A uniformed attendant came and said, "I think you dropped this, sir."
He held out a passport with a ticket folded in it. Durham examined them, put them in his pocket, and tipped the attendant, who went away. Durham bought three microbooks and moved on. He could not see anybody watching him, and he told himself it was only nerves that made the skin creep on his back as though eyes were boring into it.
The switch had been made all right on his papers. His name was now John Mills Watson and he had a passage to Nanta Dik aboard the freighter Margaretta K. He still wanted a drink. He was determined that he would not go and get it, and he headed grimly for a stairwalk that led down to the port cab system. He had almost stepped onto it, and then from the loudspeakers all over the huge rotunda a voice boomed out, saying,
"Mr.
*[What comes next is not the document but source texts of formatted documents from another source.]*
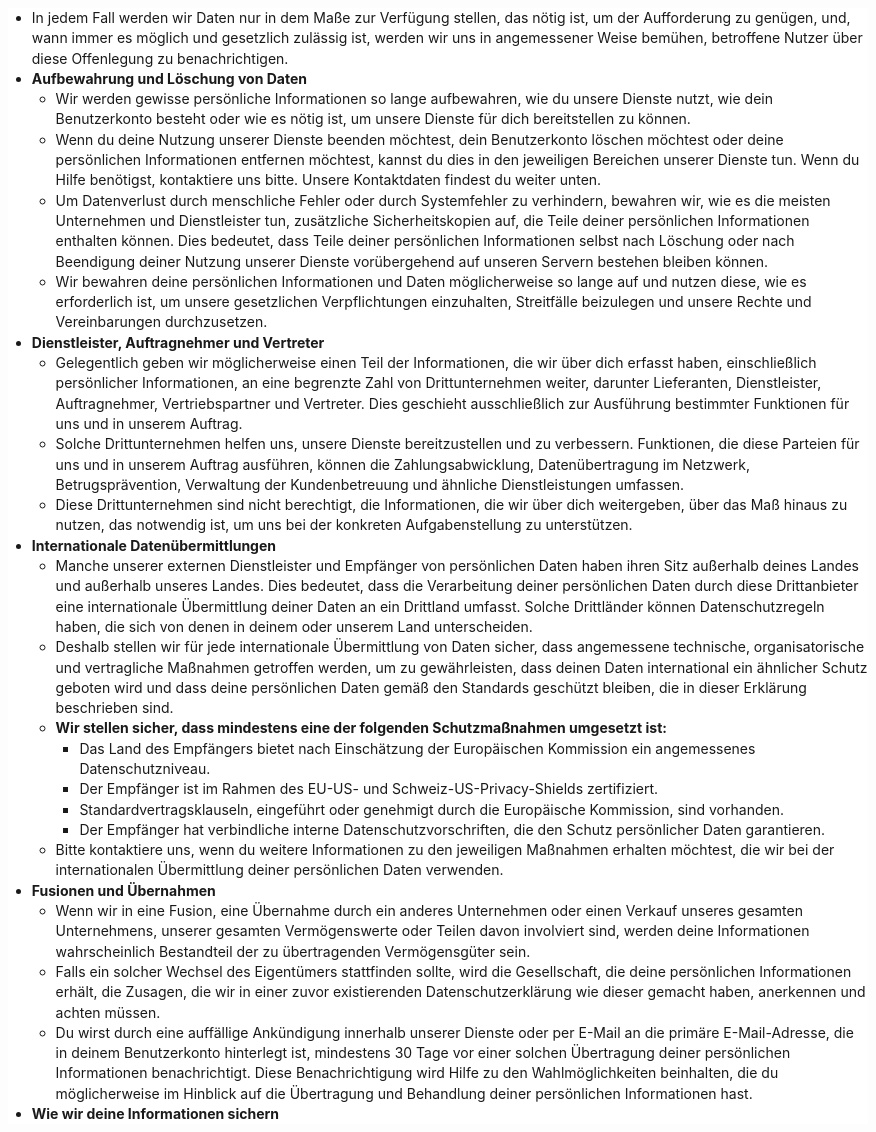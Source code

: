    * In jedem Fall werden wir Daten nur in dem Maße zur Verfügung stellen, das nötig ist, um der Aufforderung zu genügen, und, wann immer es möglich und gesetzlich zulässig ist, werden wir uns in angemessener Weise bemühen, betroffene Nutzer über diese Offenlegung zu benachrichtigen.
 * **Aufbewahrung und Löschung von Daten**
   * Wir werden gewisse persönliche Informationen so lange aufbewahren, wie du unsere Dienste nutzt, wie dein Benutzerkonto besteht oder wie es nötig ist, um unsere Dienste für dich bereitstellen zu können.
   * Wenn du deine Nutzung unserer Dienste beenden möchtest, dein Benutzerkonto löschen möchtest oder deine persönlichen Informationen entfernen möchtest, kannst du dies in den jeweiligen Bereichen unserer Dienste tun. Wenn du Hilfe benötigst, kontaktiere uns bitte. Unsere Kontaktdaten findest du weiter unten.
   * Um Datenverlust durch menschliche Fehler oder durch Systemfehler zu verhindern, bewahren wir, wie es die meisten Unternehmen und Dienstleister tun, zusätzliche Sicherheitskopien auf, die Teile deiner persönlichen Informationen enthalten können. Dies bedeutet, dass Teile deiner persönlichen Informationen selbst nach Löschung oder nach Beendigung deiner Nutzung unserer Dienste vorübergehend auf unseren Servern bestehen bleiben können.
   * Wir bewahren deine persönlichen Informationen und Daten möglicherweise so lange auf und nutzen diese, wie es erforderlich ist, um unsere gesetzlichen Verpflichtungen einzuhalten, Streitfälle beizulegen und unsere Rechte und Vereinbarungen durchzusetzen.
 * **Dienstleister, Auftragnehmer und Vertreter**
   * Gelegentlich geben wir möglicherweise einen Teil der Informationen, die wir über dich erfasst haben, einschließlich persönlicher Informationen, an eine begrenzte Zahl von Drittunternehmen weiter, darunter Lieferanten, Dienstleister, Auftragnehmer, Vertriebspartner und Vertreter. Dies geschieht ausschließlich zur Ausführung bestimmter Funktionen für uns und in unserem Auftrag.
   * Solche Drittunternehmen helfen uns, unsere Dienste bereitzustellen und zu verbessern. Funktionen, die diese Parteien für uns und in unserem Auftrag ausführen, können die Zahlungsabwicklung, Datenübertragung im Netzwerk, Betrugsprävention, Verwaltung der Kundenbetreuung und ähnliche Dienstleistungen umfassen.
   * Diese Drittunternehmen sind nicht berechtigt, die Informationen, die wir über dich weitergeben, über das Maß hinaus zu nutzen, das notwendig ist, um uns bei der konkreten Aufgabenstellung zu unterstützen.
 * **Internationale Datenübermittlungen**
   * Manche unserer externen Dienstleister und Empfänger von persönlichen Daten haben ihren Sitz außerhalb deines Landes und außerhalb unseres Landes. Dies bedeutet, dass die Verarbeitung deiner persönlichen Daten durch diese Drittanbieter eine internationale Übermittlung deiner Daten an ein Drittland umfasst. Solche Drittländer können Datenschutzregeln haben, die sich von denen in deinem oder unserem Land unterscheiden.
   * Deshalb stellen wir für jede internationale Übermittlung von Daten sicher, dass angemessene technische, organisatorische und vertragliche Maßnahmen getroffen werden, um zu gewährleisten, dass deinen Daten international ein ähnlicher Schutz geboten wird und dass deine persönlichen Daten gemäß den Standards geschützt bleiben, die in dieser Erklärung beschrieben sind.
   * **Wir stellen sicher, dass mindestens eine der folgenden Schutzmaßnahmen umgesetzt ist:**
     * Das Land des Empfängers bietet nach Einschätzung der Europäischen Kommission ein angemessenes Datenschutzniveau.
     * Der Empfänger ist im Rahmen des EU-US- und Schweiz-US-Privacy-Shields zertifiziert.
     * Standardvertragsklauseln, eingeführt oder genehmigt durch die Europäische Kommission, sind vorhanden.
     * Der Empfänger hat verbindliche interne Datenschutzvorschriften, die den Schutz persönlicher Daten garantieren.
   * Bitte kontaktiere uns, wenn du weitere Informationen zu den jeweiligen Maßnahmen erhalten möchtest, die wir bei der internationalen Übermittlung deiner persönlichen Daten verwenden.
 * **Fusionen und Übernahmen**
   * Wenn wir in eine Fusion, eine Übernahme durch ein anderes Unternehmen oder einen Verkauf unseres gesamten Unternehmens, unserer gesamten Vermögenswerte oder Teilen davon involviert sind, werden deine Informationen wahrscheinlich Bestandteil der zu übertragenden Vermögensgüter sein.
   * Falls ein solcher Wechsel des Eigentümers stattfinden sollte, wird die Gesellschaft, die deine persönlichen Informationen erhält, die Zusagen, die wir in einer zuvor existierenden Datenschutzerklärung wie dieser gemacht haben, anerkennen und achten müssen.
   * Du wirst durch eine auffällige Ankündigung innerhalb unserer Dienste oder per E-Mail an die primäre E-Mail-Adresse, die in deinem Benutzerkonto hinterlegt ist, mindestens 30 Tage vor einer solchen Übertragung deiner persönlichen Informationen benachrichtigt. Diese Benachrichtigung wird Hilfe zu den Wahlmöglichkeiten beinhalten, die du möglicherweise im Hinblick auf die Übertragung und Behandlung deiner persönlichen Informationen hast.
 * **Wie wir deine Informationen sichern**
Lloyd Durham, please come to the Information Desk."
Durham flinched as though somebody had struck him. He thought, Hawtree's sent word to recall me. Perhaps it was a trap.
He approached the desk cautiously, while his name continued to blare forth from the loudspeakers. Somebody was standing there. A woman, with her back to him. He had not seen that back for over a year, not since the night of the accident, but he had not forgotten it.
"Hello, Susan," he said.
She turned around, and he added bitterly, "He needn't have sent you." He was convinced now that she had come to call him back.